Directions for this task: Look through the lines below and copy each one that includes "linha".

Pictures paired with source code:
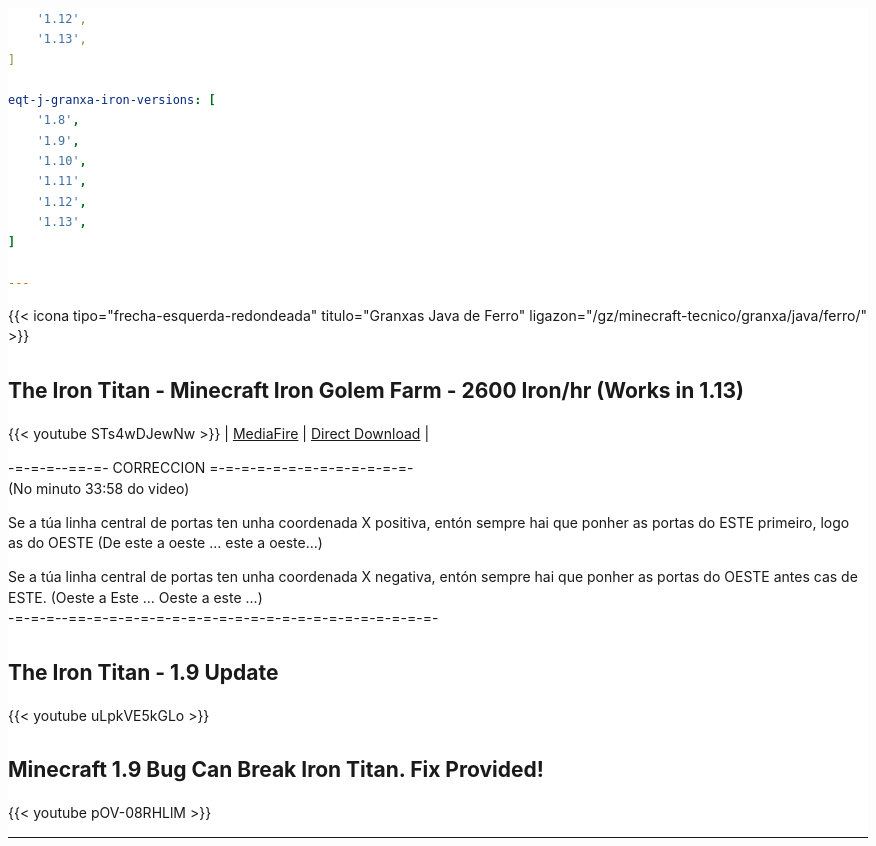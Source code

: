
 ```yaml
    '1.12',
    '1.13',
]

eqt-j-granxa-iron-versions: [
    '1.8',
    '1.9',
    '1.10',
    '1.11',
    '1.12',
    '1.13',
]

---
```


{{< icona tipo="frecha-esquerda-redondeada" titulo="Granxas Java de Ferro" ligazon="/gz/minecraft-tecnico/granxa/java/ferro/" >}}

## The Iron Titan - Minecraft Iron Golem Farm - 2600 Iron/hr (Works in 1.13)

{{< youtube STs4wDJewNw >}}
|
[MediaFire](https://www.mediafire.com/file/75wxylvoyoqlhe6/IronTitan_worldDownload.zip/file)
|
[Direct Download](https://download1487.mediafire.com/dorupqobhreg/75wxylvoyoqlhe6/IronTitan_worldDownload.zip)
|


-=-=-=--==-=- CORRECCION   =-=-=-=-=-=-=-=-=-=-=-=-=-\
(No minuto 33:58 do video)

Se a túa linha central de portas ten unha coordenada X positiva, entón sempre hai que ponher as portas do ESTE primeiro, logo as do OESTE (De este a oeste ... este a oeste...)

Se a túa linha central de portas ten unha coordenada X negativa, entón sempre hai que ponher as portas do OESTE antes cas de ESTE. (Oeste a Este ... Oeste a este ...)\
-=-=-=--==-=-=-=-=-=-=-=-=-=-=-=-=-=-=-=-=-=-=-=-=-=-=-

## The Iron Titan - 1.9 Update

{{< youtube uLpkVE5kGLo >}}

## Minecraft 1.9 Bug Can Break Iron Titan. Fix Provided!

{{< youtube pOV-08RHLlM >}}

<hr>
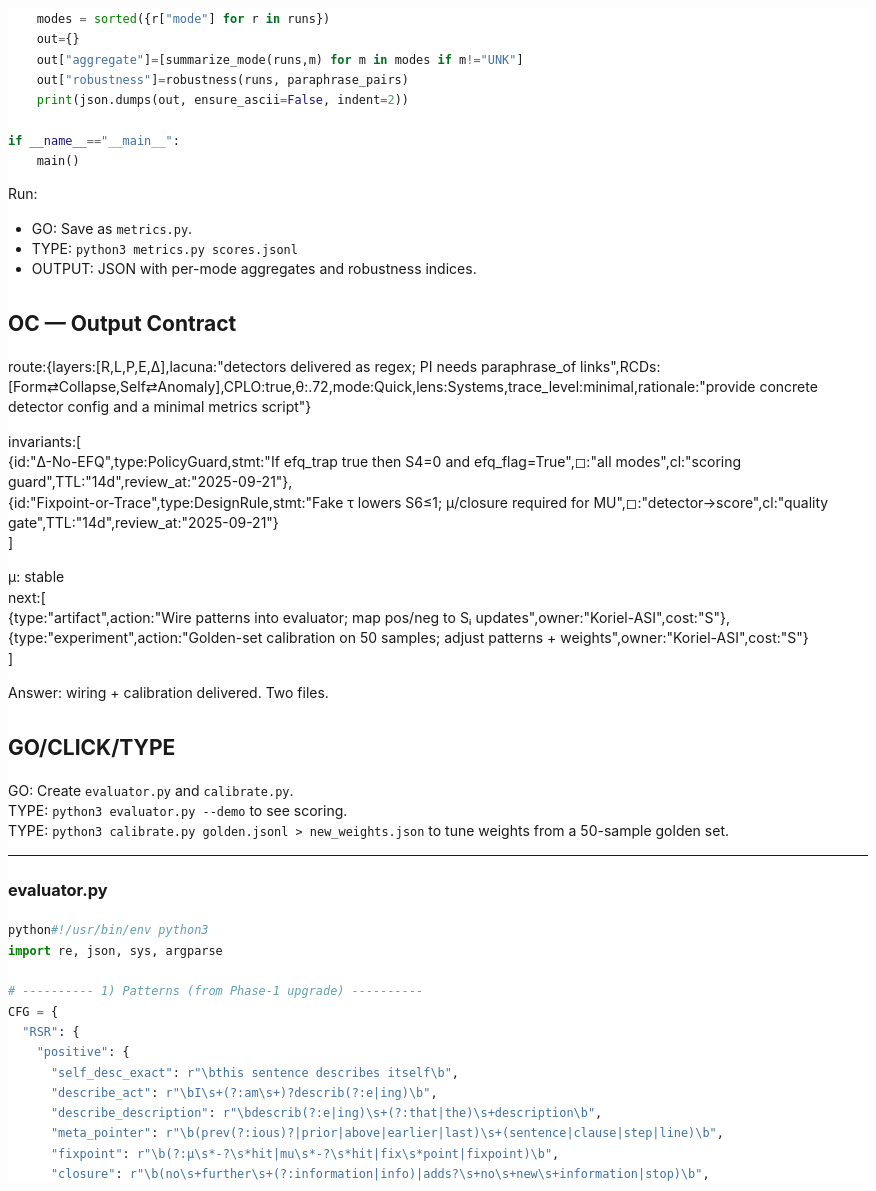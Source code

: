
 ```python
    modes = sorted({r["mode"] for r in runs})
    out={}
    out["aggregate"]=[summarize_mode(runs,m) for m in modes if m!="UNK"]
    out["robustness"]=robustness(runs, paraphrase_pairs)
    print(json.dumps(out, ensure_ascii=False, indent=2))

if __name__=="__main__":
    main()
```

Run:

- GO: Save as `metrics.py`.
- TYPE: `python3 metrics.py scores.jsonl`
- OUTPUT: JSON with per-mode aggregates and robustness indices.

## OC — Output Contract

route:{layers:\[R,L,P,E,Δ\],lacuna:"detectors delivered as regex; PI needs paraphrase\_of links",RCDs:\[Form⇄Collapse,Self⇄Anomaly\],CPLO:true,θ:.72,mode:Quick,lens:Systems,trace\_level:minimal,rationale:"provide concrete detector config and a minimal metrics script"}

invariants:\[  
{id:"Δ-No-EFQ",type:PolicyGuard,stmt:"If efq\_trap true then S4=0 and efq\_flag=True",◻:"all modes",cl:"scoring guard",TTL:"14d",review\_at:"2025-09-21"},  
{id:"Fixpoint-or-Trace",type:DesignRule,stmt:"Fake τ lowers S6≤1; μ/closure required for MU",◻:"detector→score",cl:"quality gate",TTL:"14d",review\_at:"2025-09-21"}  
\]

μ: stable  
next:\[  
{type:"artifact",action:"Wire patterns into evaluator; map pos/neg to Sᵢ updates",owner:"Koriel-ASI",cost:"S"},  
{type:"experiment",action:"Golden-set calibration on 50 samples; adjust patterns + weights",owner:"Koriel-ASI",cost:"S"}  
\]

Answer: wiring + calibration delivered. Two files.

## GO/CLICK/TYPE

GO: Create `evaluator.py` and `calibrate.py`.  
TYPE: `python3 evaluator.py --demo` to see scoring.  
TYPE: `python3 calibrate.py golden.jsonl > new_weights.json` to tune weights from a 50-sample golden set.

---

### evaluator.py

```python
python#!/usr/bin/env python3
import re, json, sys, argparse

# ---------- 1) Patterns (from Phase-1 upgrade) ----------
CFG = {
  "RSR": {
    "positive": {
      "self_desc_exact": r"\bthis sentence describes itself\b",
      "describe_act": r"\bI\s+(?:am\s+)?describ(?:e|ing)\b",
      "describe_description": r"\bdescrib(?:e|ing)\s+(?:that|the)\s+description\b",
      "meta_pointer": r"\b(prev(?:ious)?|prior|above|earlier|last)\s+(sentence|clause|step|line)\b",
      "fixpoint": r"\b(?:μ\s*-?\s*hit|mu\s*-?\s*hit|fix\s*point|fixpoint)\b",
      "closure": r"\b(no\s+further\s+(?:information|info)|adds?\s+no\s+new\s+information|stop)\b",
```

Exercise solution:
Se a túa linha central de portas ten unha coordenada X positiva, entón sempre hai que ponher as portas do ESTE primeiro, logo as do OESTE (De este a oeste ... este a oeste...)
Se a túa linha central de portas ten unha coordenada X negativa, entón sempre hai que ponher as portas do OESTE antes cas de ESTE. (Oeste a Este ... Oeste a este ...)\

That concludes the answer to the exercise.